Massachusetts Democrat Edward Kennedy proposed a cut of 0.50 percentage point in the special allowance payment made to companies that handle federally guaranteed student loans.
That amount is in line with a cut already proposed by President George W. Bush, but smaller than a 0.55 percentage point cut called for in legislation passed last week by the House of Representatives education committee.
Kennedy wants to reduce to 97 percent from 98 percent the insurance paid by the government to lenders on defaulted loans. He also wants to kill a rule that designates some lenders as exceptional performers and makes them eligible for a 2-percentage-point boost in their bad-loan insurance rate.
Bush has proposed cutting the insurance rate to 95 percent and the rate for exceptional performers to 97 percent.
The Kennedy bill would cut to 16 percent from 23 percent the fees that may be kept by student loan guaranty agencies on funds they collect from defaulted loans.
It also would raise to 1 percent from 0.5 percent a government origination fee charged to lenders on new loans.
The education committee is scheduled to take action on the legislation on Wednesday morning.

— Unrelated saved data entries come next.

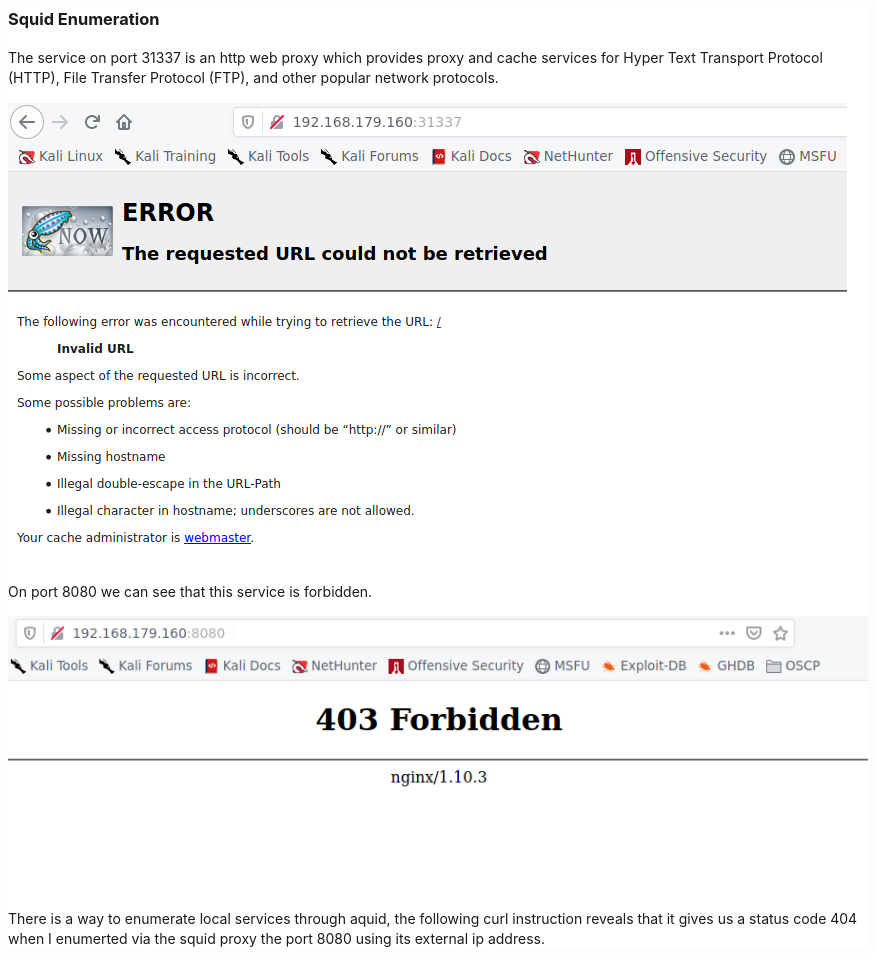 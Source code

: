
 ```console
```

### Squid Enumeration

The service on port 31337 is an http web proxy which provides proxy and cache services for Hyper Text Transport Protocol (HTTP), File Transfer Protocol (FTP), and other popular network protocols.

![](/assets/images/pinkys1/screenshot-1.png)

On port 8080 we can see that this service is forbidden.

![](/assets/images/pinkys1/screenshot-2.png)

There is a way to enumerate local services through aquid, the following curl instruction reveals that it gives us a status code 404 when I enumerted via the squid proxy the port 8080 using its external ip address.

The bill is more benign than earlier drafts ... This means the committee will overwhelmingly approve the subsidy cuts during tomorrow's vote, predicted Stanford Group Co. student loan industry analyst Jaret Seiberg in a report.
Kennedy's bill, if approved, would go next to the Senate floor for a vote. A House bill authored by California Democratic Rep. George Miller also faces a floor vote.
America's Student Loan Providers, a lender industry group, said Kennedy's bill makes student loans uneconomical for most lenders. Lenders who remain in the program will be forced to reduce discounts on rates and fees and levels of service.
In a broadly flat market, shares in student lenders rose in afternoon trading on the New York Stock Exchange. Nelnet Inc. was up 5 percent tot $27.08, Sallie Mae was up 1 percent to $57.68 and Bank of America was up 1.3 percent at $50.55.
In addition to the subsidy cuts, Kennedy proposed measures that would attack the kickback schemes and conflicts of interest that have been under investigation for months in a scandal shaking the $85-billion student loan business.
Investigations are focused chiefly on payments and gifts to college officials by lenders in exchange for being placed on preferred lender lists shown to student borrowers.
Kennedy wants to force disclosure of any deals where a college steers students toward a lender that has given the college a fee or other material benefit.
The Kennedy bill would also require disclosure of payments to college officials for service on lenders' advisory boards or in professional development programs.
It would raise the limit on federal Pell grants -- which do not have to be repaid by students -- to $5,400 per grant for 2008-09 from 4,050, with further increases through 2012.
It would also bar lenders and loan guarantors from offering inducements to college aid officials to drum up business.